--- START ---

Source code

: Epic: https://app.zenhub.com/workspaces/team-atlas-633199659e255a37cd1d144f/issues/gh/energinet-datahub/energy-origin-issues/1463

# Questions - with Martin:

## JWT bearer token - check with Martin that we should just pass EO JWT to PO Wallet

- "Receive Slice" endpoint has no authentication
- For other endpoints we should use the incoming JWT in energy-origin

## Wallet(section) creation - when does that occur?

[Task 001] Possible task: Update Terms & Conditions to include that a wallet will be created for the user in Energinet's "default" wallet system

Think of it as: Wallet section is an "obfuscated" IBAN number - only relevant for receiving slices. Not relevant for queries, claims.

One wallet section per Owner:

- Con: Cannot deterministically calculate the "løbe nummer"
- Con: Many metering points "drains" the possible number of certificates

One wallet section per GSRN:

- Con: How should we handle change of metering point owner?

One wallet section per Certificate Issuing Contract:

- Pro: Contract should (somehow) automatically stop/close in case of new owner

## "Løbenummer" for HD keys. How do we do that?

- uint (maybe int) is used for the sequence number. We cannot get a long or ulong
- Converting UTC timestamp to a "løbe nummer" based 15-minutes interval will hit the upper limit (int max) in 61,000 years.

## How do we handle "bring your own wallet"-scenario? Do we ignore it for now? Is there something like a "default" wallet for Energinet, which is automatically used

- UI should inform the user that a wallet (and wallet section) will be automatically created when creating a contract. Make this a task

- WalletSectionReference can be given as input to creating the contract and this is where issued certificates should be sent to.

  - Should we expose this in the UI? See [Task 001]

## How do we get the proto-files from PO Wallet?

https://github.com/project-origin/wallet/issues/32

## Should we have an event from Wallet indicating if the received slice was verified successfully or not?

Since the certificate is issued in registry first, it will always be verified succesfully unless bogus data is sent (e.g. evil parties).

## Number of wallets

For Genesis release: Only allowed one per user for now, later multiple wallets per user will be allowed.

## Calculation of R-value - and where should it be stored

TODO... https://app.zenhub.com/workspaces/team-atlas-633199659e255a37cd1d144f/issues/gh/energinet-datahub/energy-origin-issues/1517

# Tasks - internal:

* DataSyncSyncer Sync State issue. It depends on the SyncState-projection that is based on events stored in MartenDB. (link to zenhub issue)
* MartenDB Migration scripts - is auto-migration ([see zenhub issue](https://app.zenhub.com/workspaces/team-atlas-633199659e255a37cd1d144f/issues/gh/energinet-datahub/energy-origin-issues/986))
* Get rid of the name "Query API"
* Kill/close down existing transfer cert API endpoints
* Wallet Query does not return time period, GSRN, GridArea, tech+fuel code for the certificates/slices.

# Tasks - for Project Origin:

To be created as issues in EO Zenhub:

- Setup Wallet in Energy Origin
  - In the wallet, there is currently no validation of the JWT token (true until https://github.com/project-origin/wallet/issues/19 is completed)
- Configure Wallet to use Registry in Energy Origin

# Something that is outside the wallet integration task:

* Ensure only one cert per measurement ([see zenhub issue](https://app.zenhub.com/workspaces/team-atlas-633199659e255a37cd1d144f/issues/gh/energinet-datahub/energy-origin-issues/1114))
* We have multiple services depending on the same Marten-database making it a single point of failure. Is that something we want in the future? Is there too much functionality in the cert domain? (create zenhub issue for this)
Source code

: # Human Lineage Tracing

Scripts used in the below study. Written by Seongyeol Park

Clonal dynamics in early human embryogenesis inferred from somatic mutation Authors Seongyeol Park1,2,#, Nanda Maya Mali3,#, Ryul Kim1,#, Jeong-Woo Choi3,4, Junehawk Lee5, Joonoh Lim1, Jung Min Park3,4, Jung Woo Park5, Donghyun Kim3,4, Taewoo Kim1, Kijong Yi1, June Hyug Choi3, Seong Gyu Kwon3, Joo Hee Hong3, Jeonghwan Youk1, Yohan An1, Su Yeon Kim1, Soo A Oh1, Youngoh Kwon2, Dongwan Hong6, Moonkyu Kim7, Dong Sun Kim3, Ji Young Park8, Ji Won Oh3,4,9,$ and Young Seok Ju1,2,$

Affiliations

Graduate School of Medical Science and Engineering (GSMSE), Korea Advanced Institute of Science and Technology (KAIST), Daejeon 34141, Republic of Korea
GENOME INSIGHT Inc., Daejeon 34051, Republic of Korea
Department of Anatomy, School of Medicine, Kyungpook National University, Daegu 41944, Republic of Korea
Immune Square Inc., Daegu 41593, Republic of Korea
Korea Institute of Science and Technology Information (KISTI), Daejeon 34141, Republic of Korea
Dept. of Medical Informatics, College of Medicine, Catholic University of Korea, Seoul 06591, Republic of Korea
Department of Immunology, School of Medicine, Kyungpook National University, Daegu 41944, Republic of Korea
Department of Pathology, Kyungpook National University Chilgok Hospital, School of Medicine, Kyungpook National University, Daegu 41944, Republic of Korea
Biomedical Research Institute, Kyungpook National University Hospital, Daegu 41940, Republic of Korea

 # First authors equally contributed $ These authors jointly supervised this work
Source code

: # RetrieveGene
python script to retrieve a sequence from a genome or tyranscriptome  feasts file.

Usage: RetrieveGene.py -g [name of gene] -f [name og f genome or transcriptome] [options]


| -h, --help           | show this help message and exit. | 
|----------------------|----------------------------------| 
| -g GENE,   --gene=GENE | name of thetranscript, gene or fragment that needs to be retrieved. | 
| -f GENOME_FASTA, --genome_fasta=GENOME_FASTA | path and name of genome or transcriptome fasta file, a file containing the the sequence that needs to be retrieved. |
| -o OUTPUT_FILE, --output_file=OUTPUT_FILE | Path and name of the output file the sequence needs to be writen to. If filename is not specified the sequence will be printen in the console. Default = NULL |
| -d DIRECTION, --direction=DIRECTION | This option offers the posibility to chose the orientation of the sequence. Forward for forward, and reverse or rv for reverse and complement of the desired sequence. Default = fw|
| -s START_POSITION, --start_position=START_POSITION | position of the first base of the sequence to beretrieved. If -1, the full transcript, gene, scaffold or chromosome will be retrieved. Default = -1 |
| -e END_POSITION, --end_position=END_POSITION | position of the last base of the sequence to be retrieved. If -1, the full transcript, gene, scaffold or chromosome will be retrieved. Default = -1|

--- END ---

**EXERCISE:** Repeat, exactly as they stand above, the lines from the line with "## JWT bearer" to the line with "[Task 001] Possible", both lines included.

**RESULT OF THE EXERCISE:**
## JWT bearer token - check with Martin that we should just pass EO JWT to PO Wallet

- "Receive Slice" endpoint has no authentication
- For other endpoints we should use the incoming JWT in energy-origin

## Wallet(section) creation - when does that occur?

[Task 001] Possible task: Update Terms & Conditions to include that a wallet will be created for the user in Energinet's "default" wallet system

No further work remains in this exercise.